▸ **Exercise directions**
Reproduce the data below in full. Nothing should differ from the original.

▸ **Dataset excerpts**
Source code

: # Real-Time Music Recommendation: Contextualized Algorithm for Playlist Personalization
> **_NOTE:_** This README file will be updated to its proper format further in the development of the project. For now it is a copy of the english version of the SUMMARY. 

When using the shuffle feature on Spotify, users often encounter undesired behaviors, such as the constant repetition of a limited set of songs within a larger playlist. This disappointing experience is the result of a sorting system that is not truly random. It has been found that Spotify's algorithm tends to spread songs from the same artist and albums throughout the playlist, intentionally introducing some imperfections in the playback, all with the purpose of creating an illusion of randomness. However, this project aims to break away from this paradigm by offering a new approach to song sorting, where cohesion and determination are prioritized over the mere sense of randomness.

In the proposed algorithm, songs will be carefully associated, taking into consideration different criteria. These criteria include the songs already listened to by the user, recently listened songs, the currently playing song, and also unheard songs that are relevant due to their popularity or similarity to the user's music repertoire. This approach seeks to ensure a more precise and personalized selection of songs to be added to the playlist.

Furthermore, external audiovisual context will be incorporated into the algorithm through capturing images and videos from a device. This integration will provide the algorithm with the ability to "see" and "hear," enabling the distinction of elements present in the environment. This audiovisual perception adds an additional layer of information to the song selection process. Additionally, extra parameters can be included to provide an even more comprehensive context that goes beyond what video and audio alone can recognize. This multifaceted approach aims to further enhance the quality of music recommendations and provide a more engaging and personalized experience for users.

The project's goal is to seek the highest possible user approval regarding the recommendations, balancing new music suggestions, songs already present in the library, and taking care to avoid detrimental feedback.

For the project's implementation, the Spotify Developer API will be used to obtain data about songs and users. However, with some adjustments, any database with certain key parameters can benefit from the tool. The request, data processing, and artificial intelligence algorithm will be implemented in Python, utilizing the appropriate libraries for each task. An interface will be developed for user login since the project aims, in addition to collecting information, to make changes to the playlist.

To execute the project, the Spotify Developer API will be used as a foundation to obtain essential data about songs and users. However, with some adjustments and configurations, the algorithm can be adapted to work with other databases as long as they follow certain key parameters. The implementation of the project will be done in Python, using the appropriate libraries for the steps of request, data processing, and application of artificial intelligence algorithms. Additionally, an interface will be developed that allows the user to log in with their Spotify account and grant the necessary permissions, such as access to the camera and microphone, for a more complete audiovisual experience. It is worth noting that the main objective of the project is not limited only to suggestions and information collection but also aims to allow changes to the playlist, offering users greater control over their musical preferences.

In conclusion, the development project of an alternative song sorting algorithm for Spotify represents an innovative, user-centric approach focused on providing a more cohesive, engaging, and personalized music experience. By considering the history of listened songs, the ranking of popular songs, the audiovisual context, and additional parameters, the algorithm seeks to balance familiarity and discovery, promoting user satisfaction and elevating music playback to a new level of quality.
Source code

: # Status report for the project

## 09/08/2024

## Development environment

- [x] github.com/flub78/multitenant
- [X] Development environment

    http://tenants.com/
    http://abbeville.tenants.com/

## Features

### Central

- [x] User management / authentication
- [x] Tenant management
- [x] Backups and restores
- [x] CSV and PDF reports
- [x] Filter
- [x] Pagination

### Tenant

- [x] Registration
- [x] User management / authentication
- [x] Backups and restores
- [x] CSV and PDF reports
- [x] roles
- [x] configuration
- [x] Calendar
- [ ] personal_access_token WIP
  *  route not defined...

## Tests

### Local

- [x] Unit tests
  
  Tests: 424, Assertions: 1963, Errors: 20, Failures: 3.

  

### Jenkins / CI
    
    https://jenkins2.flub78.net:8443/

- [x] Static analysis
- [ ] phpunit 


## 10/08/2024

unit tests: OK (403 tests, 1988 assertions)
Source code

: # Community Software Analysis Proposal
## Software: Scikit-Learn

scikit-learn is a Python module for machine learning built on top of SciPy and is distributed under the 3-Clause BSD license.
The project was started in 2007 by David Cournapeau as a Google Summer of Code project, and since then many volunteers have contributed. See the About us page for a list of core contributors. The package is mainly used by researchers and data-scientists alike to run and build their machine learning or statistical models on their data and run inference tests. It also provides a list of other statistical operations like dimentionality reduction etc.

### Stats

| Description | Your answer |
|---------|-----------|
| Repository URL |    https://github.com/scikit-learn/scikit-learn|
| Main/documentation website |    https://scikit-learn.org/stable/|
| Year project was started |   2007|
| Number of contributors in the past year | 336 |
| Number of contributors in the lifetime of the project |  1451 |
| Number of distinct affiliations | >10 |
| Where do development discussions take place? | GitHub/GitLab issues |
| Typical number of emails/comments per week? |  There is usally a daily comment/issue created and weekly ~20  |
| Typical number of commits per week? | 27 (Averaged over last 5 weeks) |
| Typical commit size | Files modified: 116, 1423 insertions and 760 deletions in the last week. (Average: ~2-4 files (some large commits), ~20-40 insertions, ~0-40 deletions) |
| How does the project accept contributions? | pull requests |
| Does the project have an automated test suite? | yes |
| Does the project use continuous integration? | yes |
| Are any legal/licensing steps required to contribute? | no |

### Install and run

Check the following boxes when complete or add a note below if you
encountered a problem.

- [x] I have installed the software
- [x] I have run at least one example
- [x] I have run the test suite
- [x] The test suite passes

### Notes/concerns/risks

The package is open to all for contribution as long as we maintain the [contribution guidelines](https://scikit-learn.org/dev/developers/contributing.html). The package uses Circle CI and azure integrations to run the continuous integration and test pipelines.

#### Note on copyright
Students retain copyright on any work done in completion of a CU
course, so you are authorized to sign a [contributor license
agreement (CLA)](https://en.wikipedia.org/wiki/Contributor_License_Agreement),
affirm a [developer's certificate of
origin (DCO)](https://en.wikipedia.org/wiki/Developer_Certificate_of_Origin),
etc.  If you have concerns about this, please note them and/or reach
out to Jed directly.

▸ **Solution below**
Source code

: # Real-Time Music Recommendation: Contextualized Algorithm for Playlist Personalization
> **_NOTE:_** This README file will be updated to its proper format further in the development of the project. For now it is a copy of the english version of the SUMMARY. 

When using the shuffle feature on Spotify, users often encounter undesired behaviors, such as the constant repetition of a limited set of songs within a larger playlist. This disappointing experience is the result of a sorting system that is not truly random. It has been found that Spotify's algorithm tends to spread songs from the same artist and albums throughout the playlist, intentionally introducing some imperfections in the playback, all with the purpose of creating an illusion of randomness. However, this project aims to break away from this paradigm by offering a new approach to song sorting, where cohesion and determination are prioritized over the mere sense of randomness.

In the proposed algorithm, songs will be carefully associated, taking into consideration different criteria. These criteria include the songs already listened to by the user, recently listened songs, the currently playing song, and also unheard songs that are relevant due to their popularity or similarity to the user's music repertoire. This approach seeks to ensure a more precise and personalized selection of songs to be added to the playlist.

Furthermore, external audiovisual context will be incorporated into the algorithm through capturing images and videos from a device. This integration will provide the algorithm with the ability to "see" and "hear," enabling the distinction of elements present in the environment. This audiovisual perception adds an additional layer of information to the song selection process. Additionally, extra parameters can be included to provide an even more comprehensive context that goes beyond what video and audio alone can recognize. This multifaceted approach aims to further enhance the quality of music recommendations and provide a more engaging and personalized experience for users.

The project's goal is to seek the highest possible user approval regarding the recommendations, balancing new music suggestions, songs already present in the library, and taking care to avoid detrimental feedback.

For the project's implementation, the Spotify Developer API will be used to obtain data about songs and users. However, with some adjustments, any database with certain key parameters can benefit from the tool. The request, data processing, and artificial intelligence algorithm will be implemented in Python, utilizing the appropriate libraries for each task. An interface will be developed for user login since the project aims, in addition to collecting information, to make changes to the playlist.

To execute the project, the Spotify Developer API will be used as a foundation to obtain essential data about songs and users. However, with some adjustments and configurations, the algorithm can be adapted to work with other databases as long as they follow certain key parameters. The implementation of the project will be done in Python, using the appropriate libraries for the steps of request, data processing, and application of artificial intelligence algorithms. Additionally, an interface will be developed that allows the user to log in with their Spotify account and grant the necessary permissions, such as access to the camera and microphone, for a more complete audiovisual experience. It is worth noting that the main objective of the project is not limited only to suggestions and information collection but also aims to allow changes to the playlist, offering users greater control over their musical preferences.

In conclusion, the development project of an alternative song sorting algorithm for Spotify represents an innovative, user-centric approach focused on providing a more cohesive, engaging, and personalized music experience. By considering the history of listened songs, the ranking of popular songs, the audiovisual context, and additional parameters, the algorithm seeks to balance familiarity and discovery, promoting user satisfaction and elevating music playback to a new level of quality.
Source code

: # Status report for the project

## 09/08/2024

## Development environment

- [x] github.com/flub78/multitenant
- [X] Development environment

    http://tenants.com/
    http://abbeville.tenants.com/

## Features

### Central

- [x] User management / authentication
- [x] Tenant management
- [x] Backups and restores
- [x] CSV and PDF reports
- [x] Filter
- [x] Pagination

### Tenant

- [x] Registration
- [x] User management / authentication
- [x] Backups and restores
- [x] CSV and PDF reports
- [x] roles
- [x] configuration
- [x] Calendar
- [ ] personal_access_token WIP
  *  route not defined...

## Tests

### Local

- [x] Unit tests
  
  Tests: 424, Assertions: 1963, Errors: 20, Failures: 3.

  

### Jenkins / CI
    
    https://jenkins2.flub78.net:8443/

- [x] Static analysis
- [ ] phpunit 


## 10/08/2024

unit tests: OK (403 tests, 1988 assertions)
Source code

: # Community Software Analysis Proposal
## Software: Scikit-Learn

scikit-learn is a Python module for machine learning built on top of SciPy and is distributed under the 3-Clause BSD license.
The project was started in 2007 by David Cournapeau as a Google Summer of Code project, and since then many volunteers have contributed. See the About us page for a list of core contributors. The package is mainly used by researchers and data-scientists alike to run and build their machine learning or statistical models on their data and run inference tests. It also provides a list of other statistical operations like dimentionality reduction etc.

### Stats

| Description | Your answer |
|---------|-----------|
| Repository URL |    https://github.com/scikit-learn/scikit-learn|
| Main/documentation website |    https://scikit-learn.org/stable/|
| Year project was started |   2007|
| Number of contributors in the past year | 336 |
| Number of contributors in the lifetime of the project |  1451 |
| Number of distinct affiliations | >10 |
| Where do development discussions take place? | GitHub/GitLab issues |
| Typical number of emails/comments per week? |  There is usally a daily comment/issue created and weekly ~20  |
| Typical number of commits per week? | 27 (Averaged over last 5 weeks) |
| Typical commit size | Files modified: 116, 1423 insertions and 760 deletions in the last week. (Average: ~2-4 files (some large commits), ~20-40 insertions, ~0-40 deletions) |
| How does the project accept contributions? | pull requests |
| Does the project have an automated test suite? | yes |
| Does the project use continuous integration? | yes |
| Are any legal/licensing steps required to contribute? | no |

### Install and run

Check the following boxes when complete or add a note below if you
encountered a problem.

- [x] I have installed the software
- [x] I have run at least one example
- [x] I have run the test suite
- [x] The test suite passes

### Notes/concerns/risks

The package is open to all for contribution as long as we maintain the [contribution guidelines](https://scikit-learn.org/dev/developers/contributing.html). The package uses Circle CI and azure integrations to run the continuous integration and test pipelines.

#### Note on copyright
Students retain copyright on any work done in completion of a CU
course, so you are authorized to sign a [contributor license
agreement (CLA)](https://en.wikipedia.org/wiki/Contributor_License_Agreement),
affirm a [developer's certificate of
origin (DCO)](https://en.wikipedia.org/wiki/Developer_Certificate_of_Origin),
etc.  If you have concerns about this, please note them and/or reach
out to Jed directly.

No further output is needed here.